UMSL alumna Jennifer Stenger turned her dissertation about being an educator with Tourette syndrome into the self-published book, “The Life That Chose Us: Educators with Tourette Syndrome.”

When Jennifer Stenger was diagnosed with Tourette syndrome, which caused her to have uncontrollable movement of her arms and neck, she didn’t let that stop her from following her dream to become a teacher.

After eight years of teaching English at Belleville (Ill.) East High School, Stenger started working on her doctorate in education at the University of Missouri–St. Louis.

“My adviser, Matthew Davis, (associate professor of educational leadership and policy studies at UMSL) was wonderful,” she said. “He was supportive and encouraging, even when I struggled with the decision on whether or not I was brave enough to focus my dissertation on Tourette syndrome. Before writing my dissertation, I did not disclose openly that I had Tourette. Even though I was not successful at it, I tried my best to suppress my tics when I was in the classroom. My students knew I had a medical condition, but I know they picked up on the fact that I was too self-conscious to openly discuss it.”

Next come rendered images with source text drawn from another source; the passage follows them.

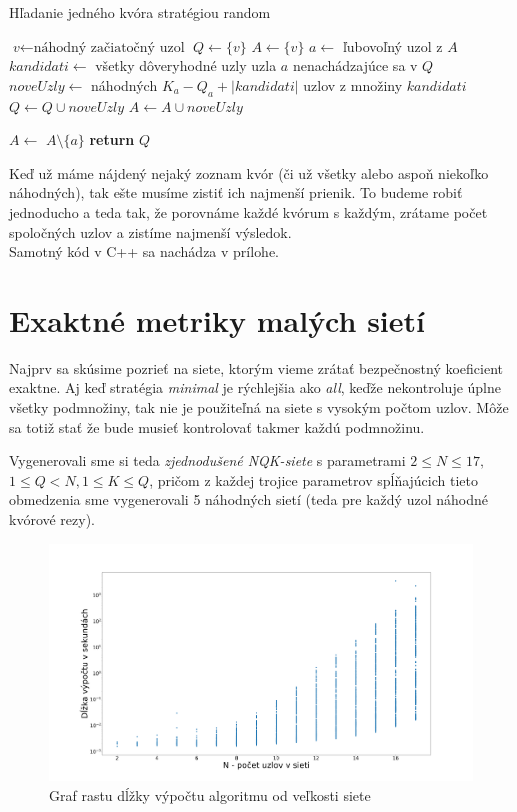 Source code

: \begin{algorithm}
\caption{Hľadanie jedného kvóra stratégiou random}\label{alg:randomstrategy}
\begin{algorithmic}[1]
\State $\textit{v} \gets \text{náhodný začiatočný uzol}$
\State $Q \gets \{v\}$
\State $A \gets \{v\}$
  \State $a \gets$ ľubovoľný uzol z $A$
  \State $kandidati \gets$ všetky dôveryhodné uzly uzla $a$ nenachádzajúce sa v $Q$
    \State $noveUzly \gets$ náhodných $K_a - Q_a + |kandidati|$ uzlov z množiny $kandidati$
    \State $Q \gets Q \cup noveUzly$
    \State $A \gets A \cup noveUzly$
  \EndIf

  \State $A \gets$ $A \setminus\{a\}$
\EndWhile
\State \textbf{return} $Q$
\end{algorithmic}
\end{algorithm}

Keď už máme nájdený nejaký zoznam kvór (či už všetky alebo aspoň niekoľko náhodných),
tak ešte musíme zistiť ich najmenší prienik. To budeme robiť jednoducho a teda tak,
že porovnáme každé kvórum s každým, zrátame počet spoločných uzlov a zistíme
najmenší výsledok.\\
Samotný kód v C++ sa nachádza v prílohe.

\section {Exaktné metriky malých sietí}

Najprv sa skúsime pozrieť na siete, ktorým vieme zrátať bezpečnostný koeficient
exaktne. 
Aj keď stratégia \textit{minimal} je rýchlejšia ako \textit{all}, keďže nekontroluje
úplne všetky podmnožiny, tak nie je použiteľná na siete s vysokým počtom uzlov.
Môže sa totiž stať že bude musieť kontrolovať takmer každú podmnožinu.

Vygenerovali sme si teda \textit{zjednodušené NQK-siete} s parametrami
$2\leq N\leq 17,$\\
$1\leq Q < N, 1\leq K\leq Q$, pričom z každej trojice parametrov
spĺňajúcich tieto obmedzenia sme vygenerovali 5 náhodných sietí (teda pre každý
uzol náhodné kvórové rezy).

\begin{figure}
\centerline{\includegraphics[width=1.2\textwidth]{images/cas_ku_N.png}}
\caption{Graf rastu dĺžky výpočtu algoritmu od veľkosti siete} \label{obr:cas_velkost}
\end{figure}


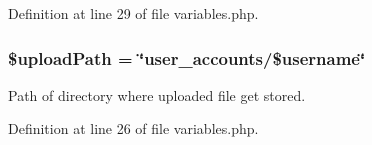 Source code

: Definition at line 29 of file variables.\-php.

\hypertarget{variables_8php_a9b2aca73038168dc85a3fb6d6af948a8}{
\subsubsection[{\$upload\-Path}]{\setlength{\rightskip}{0pt plus 5cm}\$upload\-Path = \char`\"{}user\-\_\-accounts/\$username\char`\"{}}}\label{variables_8php_a9b2aca73038168dc85a3fb6d6af948a8}
Path of directory where uploaded file get stored. 

Definition at line 26 of file variables.\-php.

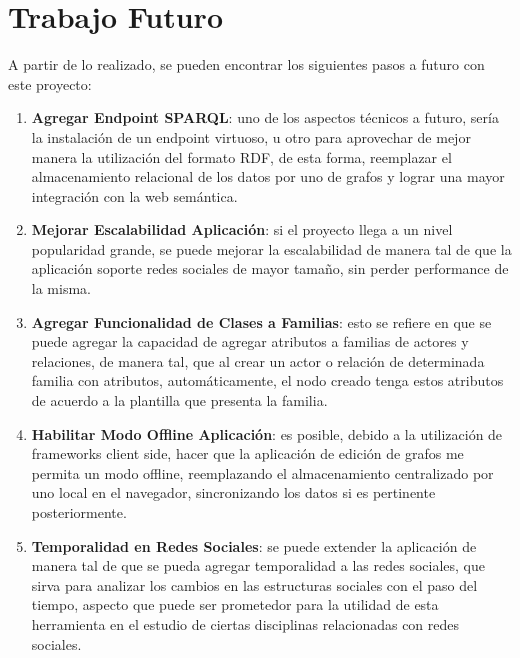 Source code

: 


\section{Trabajo Futuro} %
\label{sec:trabajo_futuro}

A partir de lo realizado, se pueden encontrar los siguientes pasos a futuro con este proyecto:

  \begin{enumerate}
    \item \textbf{Agregar Endpoint SPARQL}: uno de los aspectos técnicos a futuro, sería la instalación de un endpoint virtuoso, u otro para aprovechar de mejor manera la utilización del formato RDF, de esta forma, reemplazar el almacenamiento relacional de los datos por uno de grafos y lograr una mayor integración con la web semántica.
    
    \item \textbf{Mejorar Escalabilidad Aplicación}: si el proyecto llega a un nivel popularidad grande, se puede mejorar la escalabilidad de manera tal de que la aplicación soporte redes sociales de mayor tamaño, sin perder performance de la misma.
    
    \item \textbf{Agregar Funcionalidad de Clases a Familias}: esto se refiere en que se puede agregar la capacidad de agregar atributos a familias de actores y relaciones, de manera tal, que al crear un actor o relación de determinada familia con atributos, automáticamente, el nodo creado tenga estos atributos de acuerdo a la plantilla que presenta la familia.
    
    \item \textbf{Habilitar Modo Offline Aplicación}: es posible, debido a la utilización de frameworks client side, hacer que la aplicación de edición de grafos me permita un modo offline, reemplazando el almacenamiento centralizado por uno local en el navegador, sincronizando los datos si es pertinente posteriormente.
    
    \item \textbf{Temporalidad en Redes Sociales}: se puede extender la aplicación de manera tal de que se pueda agregar temporalidad a las redes sociales, que sirva para analizar los cambios en las estructuras sociales con el paso del tiempo, aspecto que puede ser prometedor para la utilidad de esta herramienta en el estudio de ciertas disciplinas relacionadas con redes sociales.
    

\end{enumerate}
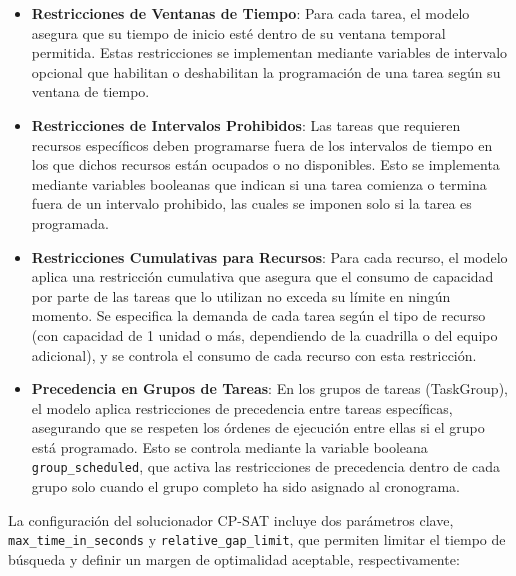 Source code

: \documentclass{article}
\begin{document}
\begin{itemize}
    \item \textbf{Restricciones de Ventanas de Tiempo}: Para cada tarea, el modelo asegura que su tiempo de inicio esté dentro de su ventana temporal permitida. Estas restricciones se implementan mediante variables de intervalo opcional que habilitan o deshabilitan la programación de una tarea según su ventana de tiempo.

    \item \textbf{Restricciones de Intervalos Prohibidos}: Las tareas que requieren recursos específicos deben programarse fuera de los intervalos de tiempo en los que dichos recursos están ocupados o no disponibles. Esto se implementa mediante variables booleanas que indican si una tarea comienza o termina fuera de un intervalo prohibido, las cuales se imponen solo si la tarea es programada.

    \item \textbf{Restricciones Cumulativas para Recursos}: Para cada recurso, el modelo aplica una restricción cumulativa que asegura que el consumo de capacidad por parte de las tareas que lo utilizan no exceda su límite en ningún momento. Se especifica la demanda de cada tarea según el tipo de recurso (con capacidad de 1 unidad o más, dependiendo de la cuadrilla o del equipo adicional), y se controla el consumo de cada recurso con esta restricción.

    \item \textbf{Precedencia en Grupos de Tareas}: En los grupos de tareas (TaskGroup), el modelo aplica restricciones de precedencia entre tareas específicas, asegurando que se respeten los órdenes de ejecución entre ellas si el grupo está programado. Esto se controla mediante la variable booleana \texttt{group\_scheduled}, que activa las restricciones de precedencia dentro de cada grupo solo cuando el grupo completo ha sido asignado al cronograma.
\end{itemize}

La configuración del solucionador CP-SAT incluye dos parámetros clave, \texttt{max\_time\_in\_seconds} y \texttt{relative\_gap\_limit}, que permiten limitar el tiempo de búsqueda y definir un margen de optimalidad aceptable, respectivamente:
\end{document}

As Stenger went through the process of researching and writing her dissertation, it was like a weight was lifted off her shoulders. She began learning of other educators with disabilities and it empowered her to share her experience.

“I found myself initiating conversations with friends and colleagues and sharing with them my experiences about being a teacher with a disability,” she said. “In August 2011, I disclosed to all my students on the first day of class that I had Tourette syndrome. I used some of the techniques that my research participants shared with me about how they disclose to their students. Suddenly, the fact that Ms. Stenger had Tourette syndrome was no longer the big secret that everyone knew about but could not talk about at Belleville East. It was indeed liberating.”

Stenger turned her dissertation into the self-published book, “The Life That Chose Us: Educators with Tourette Syndrome.” The 220-page book is available at

She wants people to learn from her book that Tourette syndrome doesn’t mean a person is not a successful, contributing member of society.

“I think educators with disabilities can offer support to students,” Stenger said. “I can relate to students who struggle with their own issues. I have been there. I get it. I understand. I am not saying that a teacher without a disability cannot be supportive to students, but I can be empathetic. I have bonded with many students. Students have said to me, ‘I get down about my issues, but you have been an inspiration to me. I see that you won’t let Tourette syndrome beat you, and it gives me the courage to fight my battles too.’”

She was recently featured in the Herald & Review (Decatur, Ill.) article “Author: Disabled teachers have much to offer” and the Belleville (Ill.) News-Democrat article “Belleville teacher battles Tourette syndrome: I never knew the word ‘can’t‘.”